Охотское море беспокоилось, в воздухе висела мелкая соленая пыль. К камням, на которых мы торчали часа три, подбирался прилив; он уже снял с мели рыбацкие лодки и набил сухие клочья пены. Было невероятно холодно и досадно, что время уходит зазря и машина ждет. Мой спутник, с которым нас связывала одна командировка, маленький, сухонький и желчный художник, этого мнения не разделял. Все три часа он стоял у мольберта. Взгляд вдаль — мазок, мазок — взгляд вдаль. Остренькое его личико поворачивалось рывками, как у воробья.
Через полгода, когда впечатления от поездки изрядно поблекли, художник показал мне тот этюд. В скипидарной тишине мастерской глухо шлепнули волны прилива, запахло рыбой, густой солью, крабьими панцирями — океаном, тем самым, после которого Черное море — красивая, но безжизненная вода. Усилием трех часов возвратилось Охотоморье — острее и пронзительнее, чем видим его мы, простые смертные.
Нет ничего грустнее сознания ускользающей красоты: промелькнувшая в вагонном окне опушка, красавица у лесного разъезда. Художник «закрепляет» прекрасное. Как это все-таки хорошо, что человек, имеющий всего два, иногда очень неопытных глаза, может посмотреть на мир глазами Толстого и Тициана, Лермонтова и Врубеля, Хемингуэя и Пикассо! Искусство, как и наука, объясняет человека и мир, чтобы их совершенствовать.

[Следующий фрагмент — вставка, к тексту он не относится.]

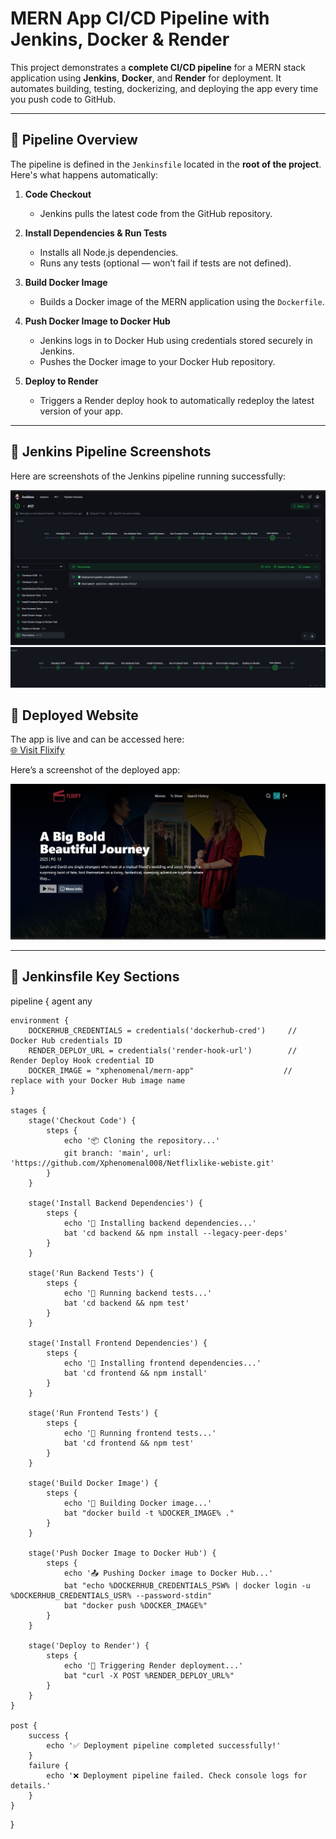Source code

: # MERN App CI/CD Pipeline with Jenkins, Docker & Render

This project demonstrates a **complete CI/CD pipeline** for a MERN stack application using **Jenkins**, **Docker**, and **Render** for deployment. It automates building, testing, dockerizing, and deploying the app every time you push code to GitHub.

---

## 🔹 Pipeline Overview

The pipeline is defined in the `Jenkinsfile` located in the **root of the project**. Here's what happens automatically:

1. **Code Checkout**  
   - Jenkins pulls the latest code from the GitHub repository.

2. **Install Dependencies & Run Tests**  
   - Installs all Node.js dependencies.  
   - Runs any tests (optional — won’t fail if tests are not defined).

3. **Build Docker Image**  
   - Builds a Docker image of the MERN application using the `Dockerfile`.

4. **Push Docker Image to Docker Hub**  
   - Jenkins logs in to Docker Hub using credentials stored securely in Jenkins.  
   - Pushes the Docker image to your Docker Hub repository.

5. **Deploy to Render**  
   - Triggers a Render deploy hook to automatically redeploy the latest version of your app.

---

## 🔹 Jenkins Pipeline Screenshots

Here are screenshots of the Jenkins pipeline running successfully:

![Jenkins Pipeline - Stage 1](proj-img/Screenshot1.png)  
![Jenkins Pipeline - Stage 2](proj-img/2.png)


## 🔹 Deployed Website

The app is live and can be accessed here:  
[🌐 Visit Flixify](https://flixify-3916.onrender.com)

Here’s a screenshot of the deployed app:

![Deployed App](proj-img/Screenshot%202025-10-21%20172424.png)

---

## 🔹 Jenkinsfile Key Sections

pipeline {
    agent any

    environment {
        DOCKERHUB_CREDENTIALS = credentials('dockerhub-cred')     // Docker Hub credentials ID
        RENDER_DEPLOY_URL = credentials('render-hook-url')        // Render Deploy Hook credential ID
        DOCKER_IMAGE = "xphenomenal/mern-app"                    // replace with your Docker Hub image name
    }

    stages {
        stage('Checkout Code') {
            steps {
                echo '📦 Cloning the repository...'
                git branch: 'main', url: 'https://github.com/Xphenomenal008/Netflixlike-webiste.git'
            }
        }

        stage('Install Backend Dependencies') {
            steps {
                echo '🧩 Installing backend dependencies...'
                bat 'cd backend && npm install --legacy-peer-deps'
            }
        }

        stage('Run Backend Tests') {
            steps {
                echo '🧪 Running backend tests...'
                bat 'cd backend && npm test'
            }
        }

        stage('Install Frontend Dependencies') {
            steps {
                echo '🧩 Installing frontend dependencies...'
                bat 'cd frontend && npm install'
            }
        }

        stage('Run Frontend Tests') {
            steps {
                echo '🧪 Running frontend tests...'
                bat 'cd frontend && npm test'
            }
        }

        stage('Build Docker Image') {
            steps {
                echo '🐳 Building Docker image...'
                bat "docker build -t %DOCKER_IMAGE% ."
            }
        }

        stage('Push Docker Image to Docker Hub') {
            steps {
                echo '📤 Pushing Docker image to Docker Hub...'
                bat "echo %DOCKERHUB_CREDENTIALS_PSW% | docker login -u %DOCKERHUB_CREDENTIALS_USR% --password-stdin"
                bat "docker push %DOCKER_IMAGE%"
            }
        }

        stage('Deploy to Render') {
            steps {
                echo '🚀 Triggering Render deployment...'
                bat "curl -X POST %RENDER_DEPLOY_URL%"
            }
        }
    }

    post {
        success {
            echo '✅ Deployment pipeline completed successfully!'
        }
        failure {
            echo '❌ Deployment pipeline failed. Check console logs for details.'
        }
    }
}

Студентами-первокурсниками университета мы вступили в залы, впервые за многие годы широко распахнутые для Врубеля, Сарьяна, французских импрессионистов. Пылающие краски, обжигая и радуя, хлынули к нам с полотен. Освобождаясь от духовных пут, человек обращается к искусству. Иногда в прохладных залах академии и Третьяковки мы забывали о начавшихся лекциях и, признаюсь, не жалели об этом: великие художники учили нас большему — не знать компромиссов, жить смело, жадно, стремительно, И в наших еще не выбившихся из школьных пеленок душах шел мучительный процесс прозрения: Какие-то личинки хорошего в эти дни обретали крылья. Неистовый факультетский поэт вопрошал со стенной газеты: «Зачем кричит о синей боли трагически немой Матисс?» И мы мчались в Пушкинский музей, чтобы скорее испытать то величайшее потрясение, когда с полотна знаменитого француза «небесно-синим ударят синие ключи». В общем, мы чувствовали себя тогда, как жители таежного поселка, вдруг узнавшие, что есть еще города, и степи, и море. На страстный порыв художника отзывалось самое даровитое, что было в нас. Великое всегда рождает отблеск, который можно принять за огонь.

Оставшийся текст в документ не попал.